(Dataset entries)
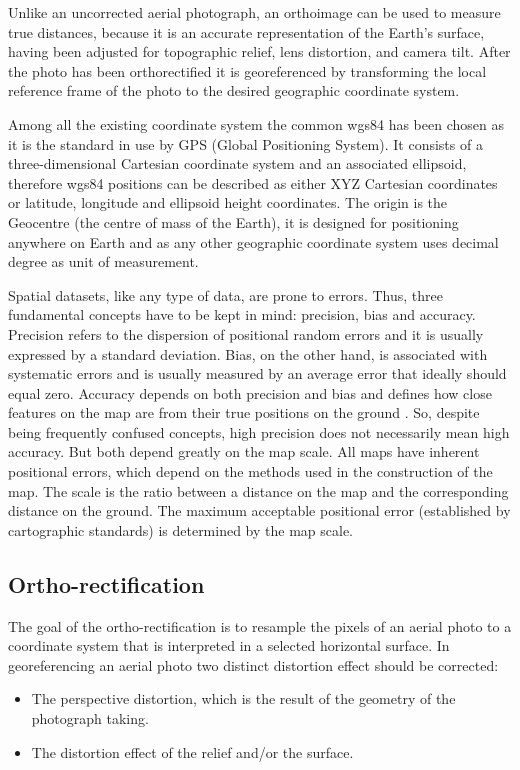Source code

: Unlike an uncorrected aerial photograph, an orthoimage can be used to measure true distances, because it is an accurate representation of the Earth's surface, having been adjusted for topographic relief, lens distortion, and camera tilt.
After the photo has been orthorectified it is georeferenced by transforming the local reference frame of the photo to the desired geographic coordinate system.\par
Among all the existing coordinate system the common \acrshort{wgs84} has been chosen as it is the standard in use by GPS (Global Positioning System). It consists of a three-dimensional Cartesian coordinate system and an associated ellipsoid, therefore \acrshort{wgs84} positions can be described as either XYZ Cartesian coordinates or latitude, longitude and ellipsoid height coordinates. The origin is the Geocentre (the centre of mass of the Earth), it is designed for positioning anywhere on Earth and as any other geographic coordinate system uses decimal degree as unit of measurement.\par
{}
Spatial datasets, like any type of data, are prone to errors. Thus, three fundamental concepts have to be kept in mind: precision, bias and accuracy. Precision refers to the dispersion of positional random errors and it is usually expressed by a standard deviation. Bias, on the other hand, is associated with systematic errors and is usually measured by an average error that ideally should equal zero. Accuracy depends on both precision and bias and defines how close features on the map are from their true positions on the ground \cite{geoInformationSystem}. So, despite being frequently confused concepts, high precision does not necessarily mean high accuracy. But both depend greatly on the map scale. All maps have inherent positional errors, which depend on the methods used in the construction of the map. The scale is the ratio between a distance on the map and the corresponding distance on the ground. The maximum acceptable positional error (established by cartographic standards) is determined by the map scale.

\subsection{Ortho-rectification} %
\label{sub:ortho_rectification}
The goal of the ortho-rectification is to resample the pixels of an aerial photo to a coordinate system that is interpreted in a selected horizontal surface.
In georeferencing an aerial photo two distinct distortion effect should be corrected:
\begin{itemize}
	\item The perspective distortion, which is the result of the geometry of the photograph taking.
	\item The distortion effect of the relief and/or the surface.
\end{itemize}

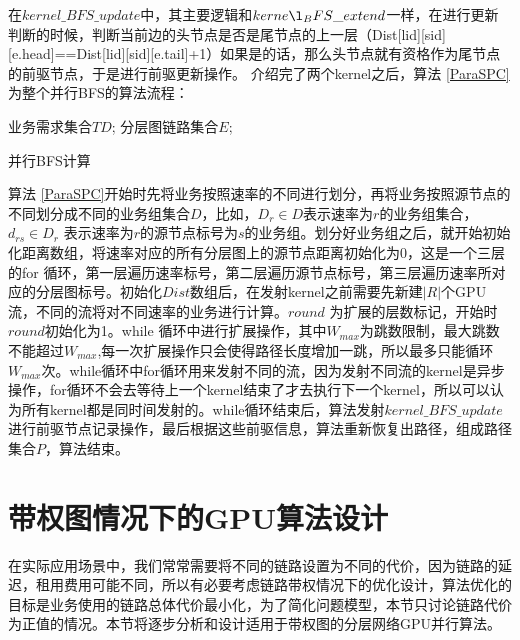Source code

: 在$kernel\_BFS\_update$中，其主要逻辑和$kerne\l_BFS\_extend$一样，在进行更新判断的时候，判断当前边的头节点是否是尾节点的上一层（Dist[lid][sid][e.head]==Dist[lid][sid][e.tail]+1）如果是的话，那么头节点就有资格作为尾节点的前驱节点，于是进行前驱更新操作。
介绍完了两个kernel之后，算法 \ref{ParaSPC}为整个并行BFS的算法流程：
\begin{algorithm}[t]
\begin{algorithmic}[1]
\Require
业务需求集合$TD$;
分层图链路集合$E$;
\Else
{}
\EndIf
{}
\EndFor
\EndFor
\EndFor
\EndFor
{}
\EndFor
{}
\EndWhile
{}
\EndFor
{}
\end{algorithmic}
\caption{{并行BFS计算}}
\label{ParaSPC}
\end{algorithm}
算法 \ref{ParaSPC}开始时先将业务按照速率的不同进行划分，再将业务按照源节点的不同划分成不同的业务组集合$D$，比如，$D_r \in D$表示速率为$r$的业务组集合，$d_{rs} \in D_r$ 表示速率为$r$的源节点标号为$s$的业务组。划分好业务组之后，就开始初始化距离数组，将速率对应的所有分层图上的源节点距离初始化为0，这是一个三层的for 循环，第一层遍历速率标号，第二层遍历源节点标号，第三层遍历速率所对应的分层图标号。初始化$Dist$数组后，在发射kernel之前需要先新建$|R|$个GPU流，不同的流将对不同速率的业务进行计算。$round$ 为扩展的层数标记，开始时$round$初始化为1。while 循环中进行扩展操作，其中$W_{max}$为跳数限制，最大跳数不能超过$W_{max}$,每一次扩展操作只会使得路径长度增加一跳，所以最多只能循环$W_{max}$次。while循环中for循环用来发射不同的流，因为发射不同流的kernel是异步操作，for循环不会去等待上一个kernel结束了才去执行下一个kernel，所以可以认为所有kernel都是同时间发射的。while循环结束后，算法发射$kernel\_BFS\_update$进行前驱节点记录操作，最后根据这些前驱信息，算法重新恢复出路径，组成路径集合$P$，算法结束。
\section{带权图情况下的GPU算法设计}

在实际应用场景中，我们常常需要将不同的链路设置为不同的代价，因为链路的延迟，租用费用可能不同，所以有必要考虑链路带权情况下的优化设计，算法优化的目标是业务使用的链路总体代价最小化，为了简化问题模型，本节只讨论链路代价为正值的情况。本节将逐步分析和设计适用于带权图的分层网络GPU并行算法。
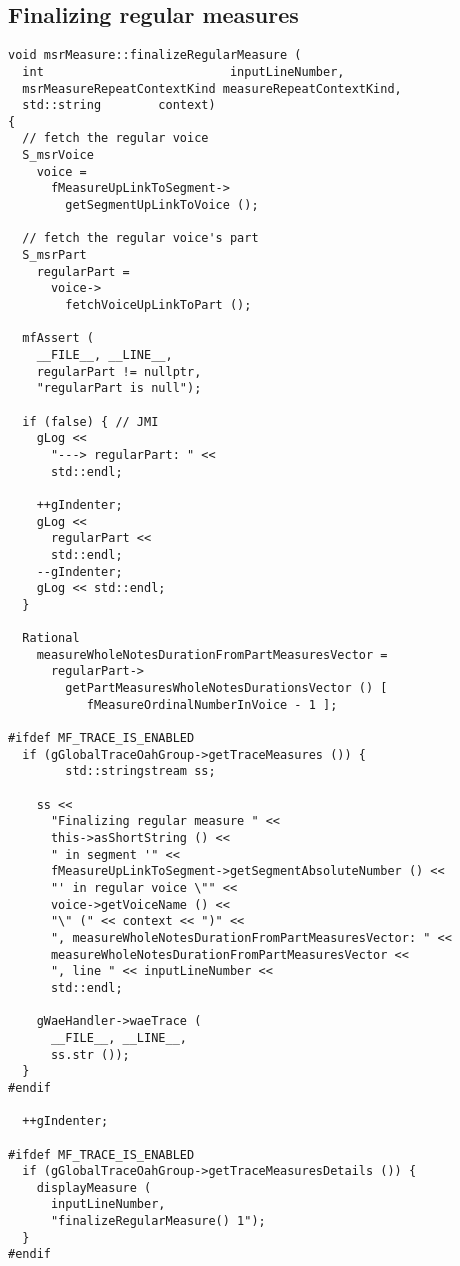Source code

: \subsection{Finalizing regular measures}

\begin{lstlisting}[language=CPlusPlus]
void msrMeasure::finalizeRegularMeasure (
  int                          inputLineNumber,
  msrMeasureRepeatContextKind measureRepeatContextKind,
  std::string        context)
{
  // fetch the regular voice
  S_msrVoice
    voice =
      fMeasureUpLinkToSegment->
        getSegmentUpLinkToVoice ();

  // fetch the regular voice's part
  S_msrPart
    regularPart =
      voice->
        fetchVoiceUpLinkToPart ();

  mfAssert (
    __FILE__, __LINE__,
    regularPart != nullptr,
    "regularPart is null");

  if (false) { // JMI
    gLog <<
      "---> regularPart: " <<
      std::endl;

    ++gIndenter;
    gLog <<
      regularPart <<
      std::endl;
    --gIndenter;
    gLog << std::endl;
  }

  Rational
    measureWholeNotesDurationFromPartMeasuresVector =
      regularPart->
        getPartMeasuresWholeNotesDurationsVector () [
           fMeasureOrdinalNumberInVoice - 1 ];

#ifdef MF_TRACE_IS_ENABLED
  if (gGlobalTraceOahGroup->getTraceMeasures ()) {
		std::stringstream ss;

    ss <<
      "Finalizing regular measure " <<
      this->asShortString () <<
      " in segment '" <<
      fMeasureUpLinkToSegment->getSegmentAbsoluteNumber () <<
      "' in regular voice \"" <<
      voice->getVoiceName () <<
      "\" (" << context << ")" <<
      ", measureWholeNotesDurationFromPartMeasuresVector: " <<
      measureWholeNotesDurationFromPartMeasuresVector <<
      ", line " << inputLineNumber <<
      std::endl;

    gWaeHandler->waeTrace (
      __FILE__, __LINE__,
      ss.str ());
  }
#endif

  ++gIndenter;

#ifdef MF_TRACE_IS_ENABLED
  if (gGlobalTraceOahGroup->getTraceMeasuresDetails ()) {
    displayMeasure (
      inputLineNumber,
      "finalizeRegularMeasure() 1");
  }
#endif


\end{lstlisting}
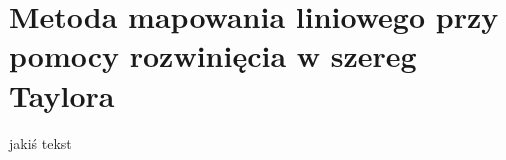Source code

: 
\section{Metoda mapowania liniowego przy pomocy rozwinięcia w szereg Taylora}
\label{sec:Taylor}
jakiś tekst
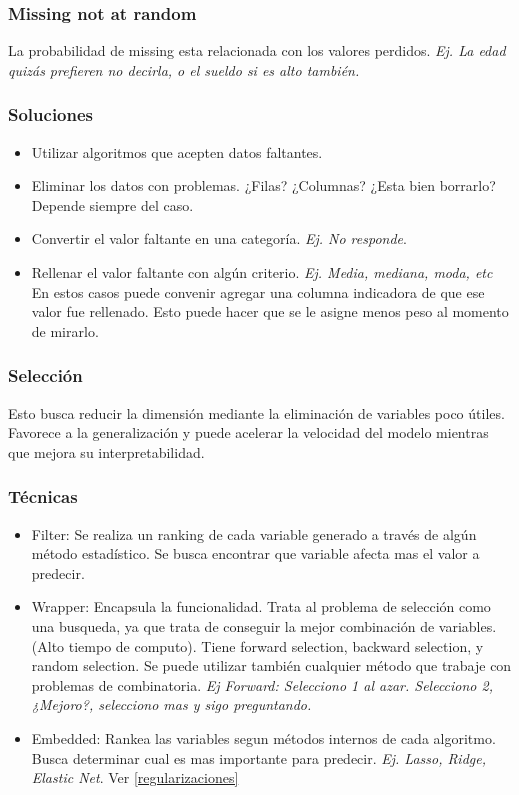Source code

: \documentclass[titlepage,a4paper]{article}
\begin{document}
\subsubsection*{Missing not at random}
La probabilidad de missing esta relacionada con los valores perdidos. \textit{Ej. La edad quizás prefieren no decirla, o el sueldo si es alto también.}

\subsubsection*{Soluciones}
\begin{itemize}
    \item Utilizar algoritmos que acepten datos faltantes.
    \item Eliminar los datos con problemas. ¿Filas? ¿Columnas? ¿Esta bien borrarlo? Depende siempre del caso.
    \item Convertir el valor faltante en una categoría. \textit{Ej. No responde}.
    \item Rellenar el valor faltante con algún criterio. \textit{Ej. Media, mediana, moda, etc} En estos casos puede convenir agregar una columna indicadora de que ese valor fue rellenado. Esto puede hacer que se le asigne menos peso al momento de mirarlo.
\end{itemize}

\subsubsection{Selección}
Esto busca reducir la dimensión mediante la eliminación de variables poco útiles. Favorece a la generalización y puede acelerar la velocidad del modelo mientras que mejora su interpretabilidad.

\subsubsection*{Técnicas}
\begin{itemize}
    \item Filter: Se realiza un ranking de cada variable generado a través de algún método estadístico. Se busca encontrar que variable afecta mas el valor a predecir.
    \item Wrapper: Encapsula la funcionalidad. Trata al problema de selección como una busqueda, ya que trata de conseguir la mejor combinación de variables. (Alto tiempo de computo). Tiene forward selection, backward selection, y random selection. Se puede utilizar también cualquier método que trabaje con problemas de combinatoria. \textit{Ej Forward: Selecciono 1 al azar. Selecciono 2, ¿Mejoro?, selecciono mas y sigo preguntando.}
    \item Embedded: Rankea las variables segun métodos internos de cada algoritmo. Busca determinar cual es mas importante para predecir. \textit{Ej. Lasso, Ridge, Elastic Net}. Ver \ref{regularizaciones}
\end{itemize}
\end{document}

▸ Task directions:
Copy out the lines above that hold the string "geographic".

▸ The completed task:
After the photo has been orthorectified it is georeferenced by transforming the local reference frame of the photo to the desired geographic coordinate system.\par
Among all the existing coordinate system the common \acrshort{wgs84} has been chosen as it is the standard in use by GPS (Global Positioning System). It consists of a three-dimensional Cartesian coordinate system and an associated ellipsoid, therefore \acrshort{wgs84} positions can be described as either XYZ Cartesian coordinates or latitude, longitude and ellipsoid height coordinates. The origin is the Geocentre (the centre of mass of the Earth), it is designed for positioning anywhere on Earth and as any other geographic coordinate system uses decimal degree as unit of measurement.\par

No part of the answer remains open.